Thomas Huber

Thomas Huber Recent Paintings and Drawings
Press Release



In my paintings I merge various unrelated media into a unified picture - a free flowing record of open creative process over time. The imagery alludes to natural processes of regeneration such as germination and mitosis or on the super macro scale, the bubbling emergence of new universes.

I start by creating a thickly sculpted gesso ground that I gouge into and upon which I build a collage of found lists, doodles, diagrams and other personal notations mostly made by others. The notes are from the past but are often plans, diagrams or reminders of something to be done in the future. I then use various media including photo transfers, acrylics, venetian plaster, wax and varnish to create layers of organic and architectural forms that flow in and out of each other revealing recognizable and semirecognizable images and words. The resulting layered web evokes potential energy inviting one to make synaptic connections in a journey through space and time.
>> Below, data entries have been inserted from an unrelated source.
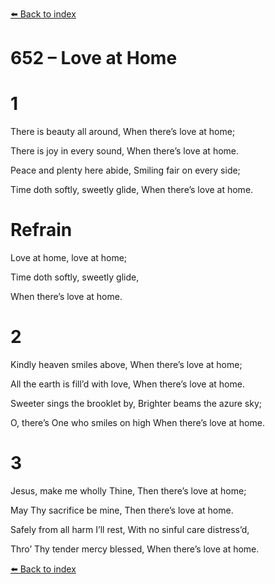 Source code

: [⬅️ Back to index](../README.md)

# 652 – Love at Home





# 1

There is beauty all around, When there’s love at home;

There is joy in every sound, When there’s love at home.

Peace and plenty here abide, Smiling fair on every side;

Time doth softly, sweetly glide, When there’s love at home.



# Refrain

Love at home, love at home;

Time doth softly, sweetly glide,

When there’s love at home.



# 2

Kindly heaven smiles above, When there’s love at home;

All the earth is fill’d with love, When there’s love at home.

Sweeter sings the brooklet by, Brighter beams the azure sky;

O, there’s One who smiles on high When there’s love at home.



# 3

Jesus, make me wholly Thine, Then there’s love at home;

May Thy sacrifice be mine, Then there’s love at home.

Safely from all harm I’ll rest, With no sinful care distress’d,

Thro’ Thy tender mercy blessed, When there’s love at home.

[⬅️ Back to index](../README.md)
Thomas Huber grew up in Buffalo. He moved to New York City to attend The School of Visual Arts and graduated in 1986 with a BFA with Honors. He remained in New York City and began working with performance artist Yoshiko Chuma in her piece “The Housing project”. This led to several music projects where Huber played guitar and bass, most notably the infamous “House-O-Pork” who performed throughout the nineties at such various venues as PS 122, La Mama, Hallwalls, Jacob’s Pillow and King Tut’s Wah Wah Hut.

Throughout this period Huber continued to make paintings which increasingly became his focus. After moving to Cold Spring in 2000, he began showing his art work in Beacon, the Hudson Valley and throughout the US and beyond.

Huber recently began collaborating with Matt Frieburghaus and Laura Kaufman in a performance group called decomposer. Decomposer explores the interaction of sight and sound in space. It involves others who are given a set of rules to solve a problem in their own way within the group. Decomposers first performance, Many Centers One Song, involved 34 players who, following a set of rules, improvised with various instruments in a cow pasture. Players had to listen to others, play along and watch where they stepped.